There was, of course, no possible defence—indeed, he owned up, and at the next assizes was condemned to death. And here the link with the fate of Wallace and Hislop came in. As he lay awaiting execution, Hall confessed that it was he, that February night in 1785, who had stunned and robbed Captain Craes. He had seen the old sailor making his not very steady way homewards, and had followed him, and at the loneliest part of the street, where no house showed a light, he came up behind and tripped him; and as the captain essayed to get again on his feet, Hall had struck him a violent blow on the head with a cudgel, stunning him.
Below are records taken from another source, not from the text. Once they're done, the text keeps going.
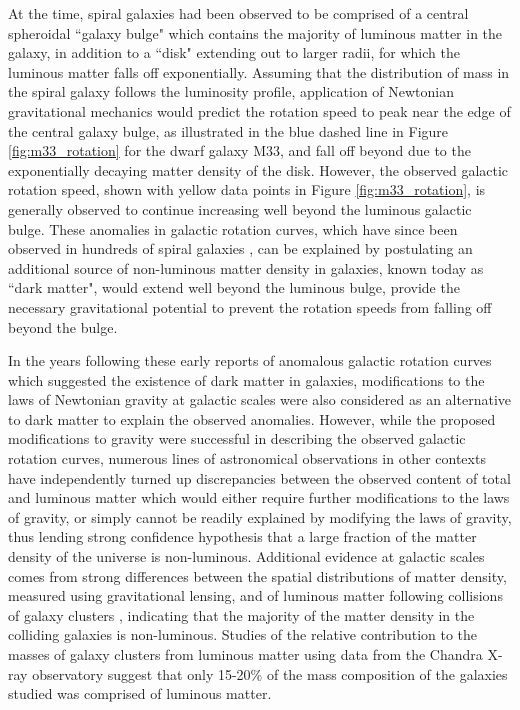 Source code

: At the time, spiral galaxies had been observed to be comprised of a central spheroidal ``galaxy bulge" which contains the majority of luminous matter in the galaxy, in addition to a ``disk" extending out to larger radii, for which the luminous matter falls off exponentially. Assuming that the distribution of mass in the spiral galaxy follows the luminosity profile, application of Newtonian gravitational mechanics would predict the rotation speed to peak near the edge of the central galaxy bulge, as illustrated in the blue dashed line in Figure \ref{fig:m33_rotation} for the dwarf galaxy M33, and fall off beyond due to the exponentially decaying matter density of the disk. However, the observed galactic rotation speed, shown with yellow data points in Figure \ref{fig:m33_rotation}, is generally observed to continue increasing well beyond the luminous galactic bulge. These anomalies in galactic rotation curves, which have since been observed in hundreds of spiral galaxies \cite{rotn_curves_1995}, can be explained by postulating an additional source of non-luminous matter density in galaxies, known today as ``dark matter", would extend well beyond the luminous bulge, provide the necessary gravitational potential to prevent the rotation speeds from falling off beyond the bulge.

In the years following these early reports of anomalous galactic rotation curves which suggested the existence of dark matter in galaxies, modifications to the laws of Newtonian gravity at galactic scales \cite{mond_1983} were also considered as an alternative to dark matter to explain the observed anomalies. However, while the proposed modifications to gravity were successful in describing the observed galactic rotation curves, numerous lines of astronomical observations in other contexts have independently turned up discrepancies between the observed content of total and luminous matter which would either require further modifications to the laws of gravity, or simply cannot be readily explained by modifying the laws of gravity, thus lending strong confidence hypothesis that a large fraction of the matter density of the universe is non-luminous. Additional evidence at galactic scales comes from strong differences between the spatial distributions of matter density, measured using gravitational lensing, and of luminous matter following collisions of galaxy clusters \cite{bullet_1995}, indicating that the majority of the matter density in the colliding galaxies is non-luminous. Studies of the relative contribution to the masses of galaxy clusters from luminous matter using data from the Chandra X-ray observatory \cite{Chandra_2013} suggest that only 15-20\% of the mass composition of the galaxies studied was comprised of luminous matter.

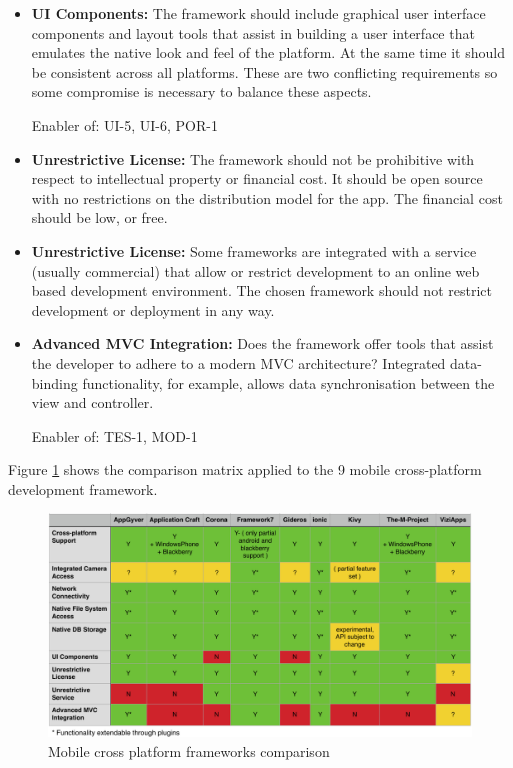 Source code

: \begin{itemize}[label={}]
Enabler of: INT-1, INT-2, INT-3, Metadata.Location.*, Metadata.Text.*, Archive.Save, Archive.Browse, Archive.Select.*

\item \textbf{UI Components:} The framework should include graphical user interface components and layout tools that assist in building a user interface that emulates the native look and feel of the platform. At the same time it should be consistent across all platforms. These are two conflicting requirements so some compromise is necessary to balance these aspects.

Enabler of: UI-5, UI-6, POR-1

\item \textbf{Unrestrictive License:} The framework should not be prohibitive with respect to intellectual property or financial cost. It should be open source with no restrictions on the distribution model for the app. The financial cost should be low, or free.

\item \textbf{Unrestrictive License:} Some frameworks are integrated with a service (usually commercial) that allow or restrict development to an online web based development environment. The chosen framework should not restrict development or deployment in any way.


\item \textbf{Advanced MVC Integration:} Does the framework offer tools that assist the developer to adhere to a modern MVC architecture? Integrated data-binding functionality, for example, allows data synchronisation between the view and controller.

Enabler of: TES-1, MOD-1

\end{itemize}

Figure \ref{fig:comp_fw} shows the comparison matrix applied to the 9 mobile cross-platform development framework.

\begin{figure}[H]
    \centering
    \includegraphics[width=\textwidth,keepaspectratio]{assets/architecture/framework_comparison.pdf}
    \caption{Mobile cross platform frameworks comparison}
    \label{fig:comp_fw}
\end{figure}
The man told, too, how a little later he had gone into a public-house to get a drink, and that there he found some men playing at cards; he had joined them, and had lost money, and one of the men (Hislop, as he afterwards understood) had changed for him a guinea which he had a little time before taken from the pocket of the man he had stunned.
Thus were Wallace and Hislop added to the long list of the victims of circumstantial evidence.
ILLICIT DISTILLING AND SMUGGLING
From about the close of the seventeenth until well on in the nineteenth century, smuggling was carried on to a large extent in the Border counties of England and Scotland, not only as regards the evasion of customs duties on imported articles, but as well in the form of illicit distillation.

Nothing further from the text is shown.